Stephen Moore, who previously served as an economic adviser to Trump and says he has helped shape Trump's 2024 agenda, previously told ABC News that escalating tariffs would hinder foreign producers and make domestic industries more competitive.
In turn, the policy would create jobs and boost manufacturing in the U.S., Moore said.
"Trump wants jobs here in America," Moore added. "He wants things made in America."
During his tenure, Trump placed tariffs on aluminum and steel from a host of countries, including Mexico, Canada and the European Union.
Meanwhile, he taxed hundreds of billions of dollars worth of goods from China, raising import costs for everything from shoes to BMX bikes to computer chips.
In all, the U.S. levied tariffs on thousands of products valued at approximately $380 billion in 2018 and 2019, according to an analysis by the nonprofit Tax Foundation.
Trump's tariffs decreased U.S. employment by 166,000 jobs, the group found, citing increased import costs for U.S. employers.
A nonpartisan working paper released by a global team of researchers last month focused on the consequences wrought for the Midwest.

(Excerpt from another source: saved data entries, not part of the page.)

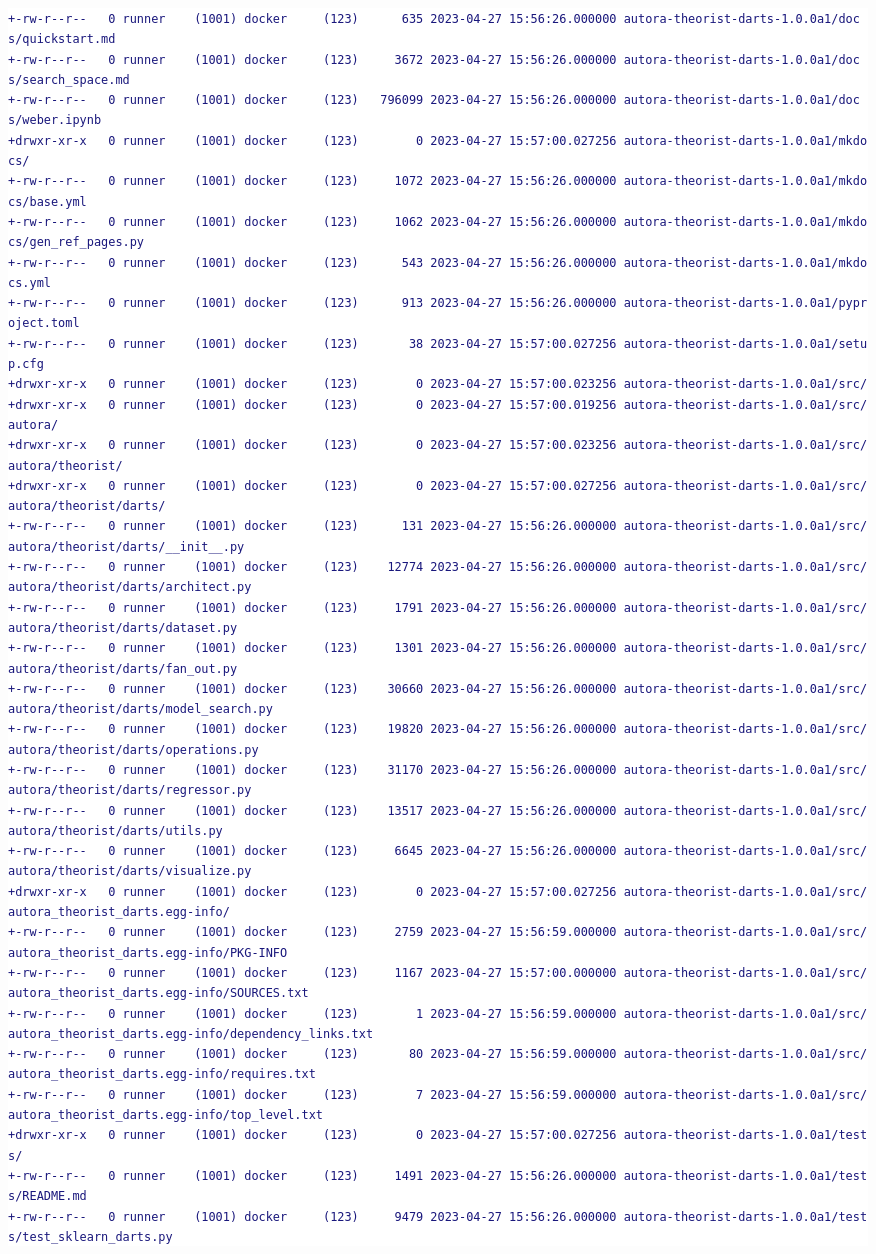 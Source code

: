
 ```diff
+-rw-r--r--   0 runner    (1001) docker     (123)      635 2023-04-27 15:56:26.000000 autora-theorist-darts-1.0.0a1/docs/quickstart.md
+-rw-r--r--   0 runner    (1001) docker     (123)     3672 2023-04-27 15:56:26.000000 autora-theorist-darts-1.0.0a1/docs/search_space.md
+-rw-r--r--   0 runner    (1001) docker     (123)   796099 2023-04-27 15:56:26.000000 autora-theorist-darts-1.0.0a1/docs/weber.ipynb
+drwxr-xr-x   0 runner    (1001) docker     (123)        0 2023-04-27 15:57:00.027256 autora-theorist-darts-1.0.0a1/mkdocs/
+-rw-r--r--   0 runner    (1001) docker     (123)     1072 2023-04-27 15:56:26.000000 autora-theorist-darts-1.0.0a1/mkdocs/base.yml
+-rw-r--r--   0 runner    (1001) docker     (123)     1062 2023-04-27 15:56:26.000000 autora-theorist-darts-1.0.0a1/mkdocs/gen_ref_pages.py
+-rw-r--r--   0 runner    (1001) docker     (123)      543 2023-04-27 15:56:26.000000 autora-theorist-darts-1.0.0a1/mkdocs.yml
+-rw-r--r--   0 runner    (1001) docker     (123)      913 2023-04-27 15:56:26.000000 autora-theorist-darts-1.0.0a1/pyproject.toml
+-rw-r--r--   0 runner    (1001) docker     (123)       38 2023-04-27 15:57:00.027256 autora-theorist-darts-1.0.0a1/setup.cfg
+drwxr-xr-x   0 runner    (1001) docker     (123)        0 2023-04-27 15:57:00.023256 autora-theorist-darts-1.0.0a1/src/
+drwxr-xr-x   0 runner    (1001) docker     (123)        0 2023-04-27 15:57:00.019256 autora-theorist-darts-1.0.0a1/src/autora/
+drwxr-xr-x   0 runner    (1001) docker     (123)        0 2023-04-27 15:57:00.023256 autora-theorist-darts-1.0.0a1/src/autora/theorist/
+drwxr-xr-x   0 runner    (1001) docker     (123)        0 2023-04-27 15:57:00.027256 autora-theorist-darts-1.0.0a1/src/autora/theorist/darts/
+-rw-r--r--   0 runner    (1001) docker     (123)      131 2023-04-27 15:56:26.000000 autora-theorist-darts-1.0.0a1/src/autora/theorist/darts/__init__.py
+-rw-r--r--   0 runner    (1001) docker     (123)    12774 2023-04-27 15:56:26.000000 autora-theorist-darts-1.0.0a1/src/autora/theorist/darts/architect.py
+-rw-r--r--   0 runner    (1001) docker     (123)     1791 2023-04-27 15:56:26.000000 autora-theorist-darts-1.0.0a1/src/autora/theorist/darts/dataset.py
+-rw-r--r--   0 runner    (1001) docker     (123)     1301 2023-04-27 15:56:26.000000 autora-theorist-darts-1.0.0a1/src/autora/theorist/darts/fan_out.py
+-rw-r--r--   0 runner    (1001) docker     (123)    30660 2023-04-27 15:56:26.000000 autora-theorist-darts-1.0.0a1/src/autora/theorist/darts/model_search.py
+-rw-r--r--   0 runner    (1001) docker     (123)    19820 2023-04-27 15:56:26.000000 autora-theorist-darts-1.0.0a1/src/autora/theorist/darts/operations.py
+-rw-r--r--   0 runner    (1001) docker     (123)    31170 2023-04-27 15:56:26.000000 autora-theorist-darts-1.0.0a1/src/autora/theorist/darts/regressor.py
+-rw-r--r--   0 runner    (1001) docker     (123)    13517 2023-04-27 15:56:26.000000 autora-theorist-darts-1.0.0a1/src/autora/theorist/darts/utils.py
+-rw-r--r--   0 runner    (1001) docker     (123)     6645 2023-04-27 15:56:26.000000 autora-theorist-darts-1.0.0a1/src/autora/theorist/darts/visualize.py
+drwxr-xr-x   0 runner    (1001) docker     (123)        0 2023-04-27 15:57:00.027256 autora-theorist-darts-1.0.0a1/src/autora_theorist_darts.egg-info/
+-rw-r--r--   0 runner    (1001) docker     (123)     2759 2023-04-27 15:56:59.000000 autora-theorist-darts-1.0.0a1/src/autora_theorist_darts.egg-info/PKG-INFO
+-rw-r--r--   0 runner    (1001) docker     (123)     1167 2023-04-27 15:57:00.000000 autora-theorist-darts-1.0.0a1/src/autora_theorist_darts.egg-info/SOURCES.txt
+-rw-r--r--   0 runner    (1001) docker     (123)        1 2023-04-27 15:56:59.000000 autora-theorist-darts-1.0.0a1/src/autora_theorist_darts.egg-info/dependency_links.txt
+-rw-r--r--   0 runner    (1001) docker     (123)       80 2023-04-27 15:56:59.000000 autora-theorist-darts-1.0.0a1/src/autora_theorist_darts.egg-info/requires.txt
+-rw-r--r--   0 runner    (1001) docker     (123)        7 2023-04-27 15:56:59.000000 autora-theorist-darts-1.0.0a1/src/autora_theorist_darts.egg-info/top_level.txt
+drwxr-xr-x   0 runner    (1001) docker     (123)        0 2023-04-27 15:57:00.027256 autora-theorist-darts-1.0.0a1/tests/
+-rw-r--r--   0 runner    (1001) docker     (123)     1491 2023-04-27 15:56:26.000000 autora-theorist-darts-1.0.0a1/tests/README.md
+-rw-r--r--   0 runner    (1001) docker     (123)     9479 2023-04-27 15:56:26.000000 autora-theorist-darts-1.0.0a1/tests/test_sklearn_darts.py
```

The study found little effect on jobs in the region in industries directly affected by the tariffs, while noting a slight decline in employment as a result of retaliatory tariffs placed on U.S. goods.
When asked about the trade war's objectives of job creation and rejuvenated manufacturing, Mary Lovely, a senior fellow at the Peterson Institute for International Economics, said, "There's no evidence that it achieved these goals."

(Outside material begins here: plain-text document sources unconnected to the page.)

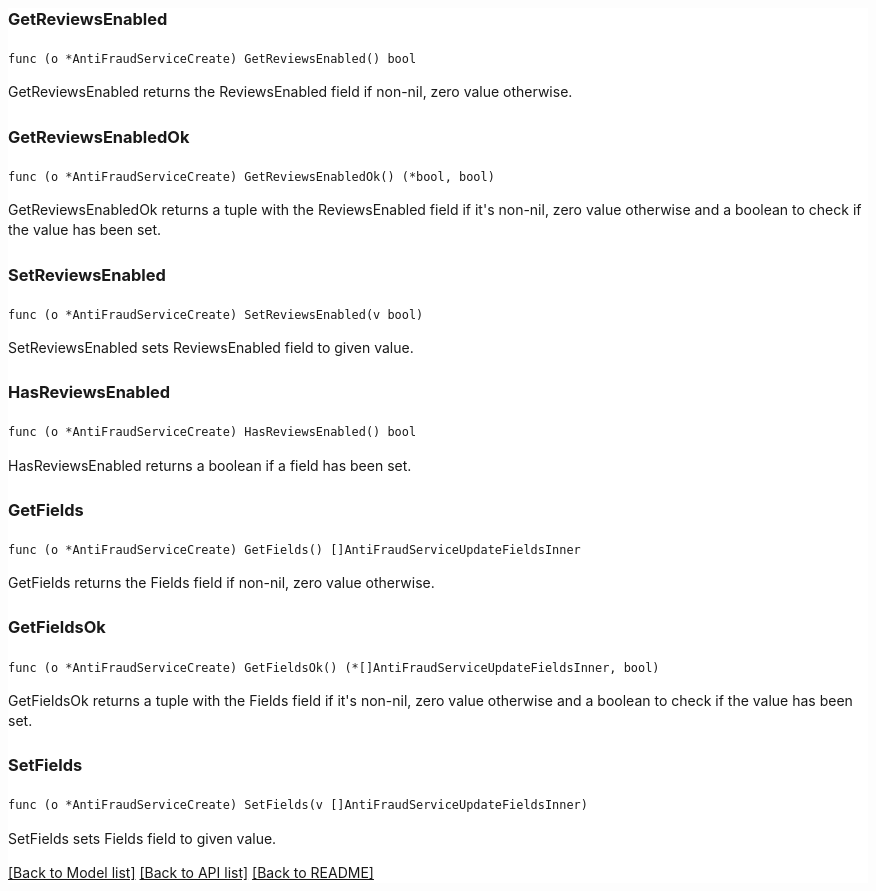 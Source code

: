 ### GetReviewsEnabled

`func (o *AntiFraudServiceCreate) GetReviewsEnabled() bool`

GetReviewsEnabled returns the ReviewsEnabled field if non-nil, zero value otherwise.

### GetReviewsEnabledOk

`func (o *AntiFraudServiceCreate) GetReviewsEnabledOk() (*bool, bool)`

GetReviewsEnabledOk returns a tuple with the ReviewsEnabled field if it's non-nil, zero value otherwise
and a boolean to check if the value has been set.

### SetReviewsEnabled

`func (o *AntiFraudServiceCreate) SetReviewsEnabled(v bool)`

SetReviewsEnabled sets ReviewsEnabled field to given value.

### HasReviewsEnabled

`func (o *AntiFraudServiceCreate) HasReviewsEnabled() bool`

HasReviewsEnabled returns a boolean if a field has been set.

### GetFields

`func (o *AntiFraudServiceCreate) GetFields() []AntiFraudServiceUpdateFieldsInner`

GetFields returns the Fields field if non-nil, zero value otherwise.

### GetFieldsOk

`func (o *AntiFraudServiceCreate) GetFieldsOk() (*[]AntiFraudServiceUpdateFieldsInner, bool)`

GetFieldsOk returns a tuple with the Fields field if it's non-nil, zero value otherwise
and a boolean to check if the value has been set.

### SetFields

`func (o *AntiFraudServiceCreate) SetFields(v []AntiFraudServiceUpdateFieldsInner)`

SetFields sets Fields field to given value.



[[Back to Model list]](../README.md#documentation-for-models) [[Back to API list]](../README.md#documentation-for-api-endpoints) [[Back to README]](../README.md)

On the other hand, the tariffs hiked prices for some U.S. goods, since many U.S. importers passed the elevated costs along to consumers, Lovely said.

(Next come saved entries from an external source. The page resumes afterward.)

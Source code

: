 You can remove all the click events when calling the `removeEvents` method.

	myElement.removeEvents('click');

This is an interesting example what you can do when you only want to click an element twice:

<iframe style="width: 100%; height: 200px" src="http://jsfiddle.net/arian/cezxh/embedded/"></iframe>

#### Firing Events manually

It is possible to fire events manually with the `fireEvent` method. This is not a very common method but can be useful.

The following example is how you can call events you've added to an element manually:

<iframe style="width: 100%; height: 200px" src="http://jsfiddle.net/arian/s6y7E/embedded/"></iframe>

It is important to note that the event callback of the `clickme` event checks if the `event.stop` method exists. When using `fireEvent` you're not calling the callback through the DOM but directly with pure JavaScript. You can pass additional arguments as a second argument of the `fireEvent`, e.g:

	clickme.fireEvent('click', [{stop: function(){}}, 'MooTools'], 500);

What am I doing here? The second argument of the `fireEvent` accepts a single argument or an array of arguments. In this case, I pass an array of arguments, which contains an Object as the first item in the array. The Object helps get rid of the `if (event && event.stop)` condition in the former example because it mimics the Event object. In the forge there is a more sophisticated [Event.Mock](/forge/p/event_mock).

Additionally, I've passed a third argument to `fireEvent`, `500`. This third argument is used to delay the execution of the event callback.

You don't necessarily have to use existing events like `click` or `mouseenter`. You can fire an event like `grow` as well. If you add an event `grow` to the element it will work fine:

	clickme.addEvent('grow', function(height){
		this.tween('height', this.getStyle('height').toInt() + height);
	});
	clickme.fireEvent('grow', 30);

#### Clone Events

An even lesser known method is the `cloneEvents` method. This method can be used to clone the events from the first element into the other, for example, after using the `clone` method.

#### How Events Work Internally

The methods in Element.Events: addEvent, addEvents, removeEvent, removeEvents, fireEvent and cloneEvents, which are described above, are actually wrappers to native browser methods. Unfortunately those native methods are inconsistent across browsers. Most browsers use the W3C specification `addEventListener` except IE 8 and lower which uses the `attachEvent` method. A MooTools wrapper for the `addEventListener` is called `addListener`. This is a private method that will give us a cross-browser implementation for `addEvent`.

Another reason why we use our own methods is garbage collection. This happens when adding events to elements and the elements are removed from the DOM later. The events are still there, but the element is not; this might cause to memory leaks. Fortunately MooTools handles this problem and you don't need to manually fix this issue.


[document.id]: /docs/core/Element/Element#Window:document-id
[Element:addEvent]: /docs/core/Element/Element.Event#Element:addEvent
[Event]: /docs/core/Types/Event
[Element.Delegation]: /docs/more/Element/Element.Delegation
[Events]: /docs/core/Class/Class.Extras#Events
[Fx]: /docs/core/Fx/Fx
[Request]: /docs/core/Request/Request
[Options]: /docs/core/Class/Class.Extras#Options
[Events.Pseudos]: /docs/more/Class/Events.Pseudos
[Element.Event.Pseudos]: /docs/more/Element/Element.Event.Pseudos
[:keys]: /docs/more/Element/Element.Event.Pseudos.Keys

Tariffs placed on washing machines in 2018, for instance, raised the price of these appliances by 12%, according to a working paper from researchers at the University of Chicago and the Chicago Federal Reserve.
To be sure, the measures have succeeded in reducing the share of U.S. imports that come from China, though the trend has coincided with an increase in share from Mexico and Vietnam, which some analysts attribute to the use of those countries as a pass-through for Chinese goods.
President Joe Biden, for his part, has kept many of the tariffs in place.
Ken Fritz, who works at North Carolina-based manufacturer Marsh Cabinets, said he welcomes further tariffs as a means of protecting U.S. cabinet producers against low-cost Chinese alternatives.
He criticized Chinese firms for flooding the market with cheap cabinets, saying those companies have found ways to circumvent tariffs imposed in 2019. American importers may suffer under tariffs, Fritz acknowledged; but he said observers shouldn't overlook U.S. manufacturers that face unfair competition from abroad.
"What about the manufacturers that have to close their doors, that lose thousands of jobs?" Fritz said. "The climate needs to continue to be pro-American-made products."
Trump has recently vowed to expand the trade war if he takes office next year, promising to impose tariffs on most imported goods. Speaking with Fox Business in August, Trump said the tax on imported items could ultimately stand at 10%.
Earlier this month, when asked by Fox News' Maria Bartiromo whether he would consider implementing a 60% tariff on Chinese goods, Trump said: "No, I would say maybe it's going to be more than that."
Eswar Prasad, a professor of trade policy at Cornell University, said such a policy would dramatically impact the U.S. economy, sending prices skyward while helping some domestic industries and hurting others.
"Imposing a 60% tariff would turn a fence into essentially an impenetrable barrier," Prasad told ABC News. "It would shut the U.S. out of the global trading system."
"There could be some benefits in terms of employment growth in the U.S.," He added. "But overall, history shows restricting trade can end up having negative consequences that far outweigh positive ones in terms of employment growth in domestic industries."